Feel free to open PRs to develop branch directly whenever you have something. By today I will set up a skeleton for the cpp code. Please let me know what you will be working on in this thread so that we don't work on the same thing.

Edit: I see that https://github.com/stack-of-tasks/pinocchio is header-only. Would you recommend that approach? Not entirely sure of the advantages/disadvantages myself.

jmirabel commented 4 years ago

Feel free to open PRs to develop branch directly whenever you have something. By today I will set up a skeleton for the cpp code. Please let me know what you will be working on in this thread so that we don't work on the same thing.

Ok.

Edit: I see that https://github.com/stack-of-tasks/pinocchio is header-only. Would you recommend that approach? Not entirely sure of the advantages/disadvantages myself.

Pinocchio is a lighter dependency than OpenRAVE. It is close to be minimalist for the need of TOPP-RA. The torque limit constraint can be easily implemented using RNEA. A good option for this library regarding torque limits is:

hungpham2511 commented 4 years ago

I have the boilerplate setup. A tentative implementation plan to get the library to a decent state could consist of:

I will be working on the first two this week.

jmirabel commented 4 years ago

Thank you. I will start working on the constraints by tomorrow. not this time mean left for future developments ?

quangounet commented 4 years ago

@jmirabel For TOPP in Lie groups we have a paper (https://www.ntu.edu.sg/home/cuong/docs/TOPPSO3SE3.pdf) and an implementation (https://github.com/dinhhuy2109/TOPP-SO3). You could perhaps re-use some derivations.

jmirabel commented 4 years ago

@quangounet Thanks for the pointer. I think I read this article when I implemented splines in Lie groups in HPP.

jmirabel commented 4 years ago

By the way, @quangounet, when I implemented the splines, I first looked for how to compute weighted centroids in SO(3) because that would be a more appropriate way to have splines in SO(3) (rather than in so(3), then integrated). I couldn't find anything (without optimization). Would you have any pointer on this ?

jmirabel commented 4 years ago

How do we organize ourselves for implementation of TOPPRA algorithm ?

hungpham2511 commented 4 years ago

The TOPPRA algorithm is quite straightforward to implement given the available solver wrappers. I can implement something quite quickly. I would probably use the same interface as the Python implementation, what do you think?
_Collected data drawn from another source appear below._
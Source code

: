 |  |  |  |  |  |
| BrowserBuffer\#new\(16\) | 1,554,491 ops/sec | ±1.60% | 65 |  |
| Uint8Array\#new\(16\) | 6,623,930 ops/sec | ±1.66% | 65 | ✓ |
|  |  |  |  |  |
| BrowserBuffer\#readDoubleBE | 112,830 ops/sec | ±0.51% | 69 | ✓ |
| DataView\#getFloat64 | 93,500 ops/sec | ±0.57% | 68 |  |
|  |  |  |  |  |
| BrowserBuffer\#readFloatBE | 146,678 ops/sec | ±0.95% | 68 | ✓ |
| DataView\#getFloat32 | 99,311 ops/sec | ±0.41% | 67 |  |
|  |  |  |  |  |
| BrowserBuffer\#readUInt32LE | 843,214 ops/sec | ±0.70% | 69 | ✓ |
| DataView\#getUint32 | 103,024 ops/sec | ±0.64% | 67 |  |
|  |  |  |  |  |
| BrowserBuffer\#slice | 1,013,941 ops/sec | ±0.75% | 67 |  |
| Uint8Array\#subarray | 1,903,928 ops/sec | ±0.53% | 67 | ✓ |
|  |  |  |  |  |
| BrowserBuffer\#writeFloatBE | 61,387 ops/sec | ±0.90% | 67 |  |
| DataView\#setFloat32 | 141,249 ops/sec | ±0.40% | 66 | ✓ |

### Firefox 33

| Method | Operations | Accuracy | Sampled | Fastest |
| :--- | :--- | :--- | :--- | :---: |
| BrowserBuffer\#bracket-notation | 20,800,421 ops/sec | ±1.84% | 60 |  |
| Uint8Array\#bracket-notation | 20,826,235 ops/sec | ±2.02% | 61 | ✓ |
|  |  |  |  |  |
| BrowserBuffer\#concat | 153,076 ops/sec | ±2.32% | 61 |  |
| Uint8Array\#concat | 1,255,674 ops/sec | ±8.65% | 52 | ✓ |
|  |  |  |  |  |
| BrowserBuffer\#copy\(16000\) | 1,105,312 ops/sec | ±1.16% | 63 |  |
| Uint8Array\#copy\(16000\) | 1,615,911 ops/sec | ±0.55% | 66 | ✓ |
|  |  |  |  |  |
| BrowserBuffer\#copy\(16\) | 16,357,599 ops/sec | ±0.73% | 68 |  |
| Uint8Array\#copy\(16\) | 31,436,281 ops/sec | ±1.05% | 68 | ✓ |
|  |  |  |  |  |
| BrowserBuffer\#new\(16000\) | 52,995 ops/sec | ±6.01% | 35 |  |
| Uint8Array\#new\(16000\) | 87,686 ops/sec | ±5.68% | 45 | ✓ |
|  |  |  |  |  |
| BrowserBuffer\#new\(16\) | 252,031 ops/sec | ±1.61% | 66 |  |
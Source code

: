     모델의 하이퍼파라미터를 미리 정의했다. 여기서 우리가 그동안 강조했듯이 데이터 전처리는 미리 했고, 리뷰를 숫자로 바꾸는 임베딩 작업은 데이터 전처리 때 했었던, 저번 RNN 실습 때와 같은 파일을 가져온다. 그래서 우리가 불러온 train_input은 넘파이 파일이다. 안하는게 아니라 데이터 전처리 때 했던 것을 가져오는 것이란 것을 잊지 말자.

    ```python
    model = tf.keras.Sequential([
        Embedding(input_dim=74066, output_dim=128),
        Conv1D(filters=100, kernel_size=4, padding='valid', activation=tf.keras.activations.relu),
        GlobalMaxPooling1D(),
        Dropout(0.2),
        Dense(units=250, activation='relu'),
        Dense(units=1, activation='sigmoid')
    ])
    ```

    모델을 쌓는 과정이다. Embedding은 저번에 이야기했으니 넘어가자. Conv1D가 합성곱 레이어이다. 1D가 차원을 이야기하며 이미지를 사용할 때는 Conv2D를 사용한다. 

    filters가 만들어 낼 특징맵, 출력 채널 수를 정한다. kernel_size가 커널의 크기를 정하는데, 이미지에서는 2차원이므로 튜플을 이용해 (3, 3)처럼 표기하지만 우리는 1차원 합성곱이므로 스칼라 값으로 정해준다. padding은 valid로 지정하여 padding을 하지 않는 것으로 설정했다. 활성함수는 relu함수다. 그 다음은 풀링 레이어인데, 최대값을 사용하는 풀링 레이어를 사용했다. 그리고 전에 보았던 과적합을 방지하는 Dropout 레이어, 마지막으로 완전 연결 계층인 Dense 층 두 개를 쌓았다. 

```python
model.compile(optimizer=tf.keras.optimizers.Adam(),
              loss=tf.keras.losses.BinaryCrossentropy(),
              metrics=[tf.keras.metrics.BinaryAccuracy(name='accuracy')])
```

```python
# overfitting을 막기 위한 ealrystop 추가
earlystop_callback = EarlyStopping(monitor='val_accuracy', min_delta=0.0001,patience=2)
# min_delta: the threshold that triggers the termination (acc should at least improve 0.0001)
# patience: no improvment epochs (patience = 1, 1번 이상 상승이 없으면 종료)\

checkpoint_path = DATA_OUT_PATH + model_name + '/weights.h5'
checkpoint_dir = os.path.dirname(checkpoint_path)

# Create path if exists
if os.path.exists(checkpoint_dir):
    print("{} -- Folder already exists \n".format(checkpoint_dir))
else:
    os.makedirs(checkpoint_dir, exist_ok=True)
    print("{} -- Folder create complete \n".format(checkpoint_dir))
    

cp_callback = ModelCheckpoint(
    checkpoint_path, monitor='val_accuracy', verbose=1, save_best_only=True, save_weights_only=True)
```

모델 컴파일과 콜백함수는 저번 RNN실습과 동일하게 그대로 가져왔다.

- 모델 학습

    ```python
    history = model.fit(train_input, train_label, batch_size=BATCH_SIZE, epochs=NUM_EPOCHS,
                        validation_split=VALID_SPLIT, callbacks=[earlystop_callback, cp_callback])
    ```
https://github.com/hungpham2511/toppra/blob/24ab163c1999e04c02075919145351ae140f370e/toppra/algorithm/algorithm.py#L14

The Python impl has a provisional double inheritance for non-TOPPRA algorithm. Sadly it is never used. For this C++ impl, I think we only need a single abstract interface and two derived classes: TOPPRA and TOPPRAsd (specified duration). Other variants (smoothing, tracking etc) can then be added in by subclassing.

Another thing we need to do is recovery of the final trajectory once a parametrization is available, as in here.

https://github.com/hungpham2511/toppra/blob/24ab163c1999e04c02075919145351ae140f370e/toppra/algorithm/algorithm.py#L89

Also, more tests for the solver wrappers/constraints are always good.

Linjackffy commented 4 years ago

@jmirabel manif maybe a good choice for implementing splines in Lie groups. It provides many useful curves like bspline and bezier.

jmirabel commented 4 years ago

@Linjackffy What is manif ?

jmirabel commented 4 years ago

About the architecture of the TOPPRA algorithm, yes we can keep the current structure. I would only put the mechanism to find one available solver either outside the class or in a static function but not in the constructor, and let the constructor simply take a (pointer to a ?) solver.

Linjackffy commented 4 years ago

@jmirabel You could look at this webpage: manif

jmirabel commented 4 years ago

Thanks. I know personally the authors of this work. It is an interesting work. I think this package was created after I implemented splines in Lie groups.

jmirabel commented 4 years ago

The main algorithm has been implemented so I think this issue can be closed. Bug reports or feature requests can go into their own specific issue. @hungpham2511 if you agree, I let you close.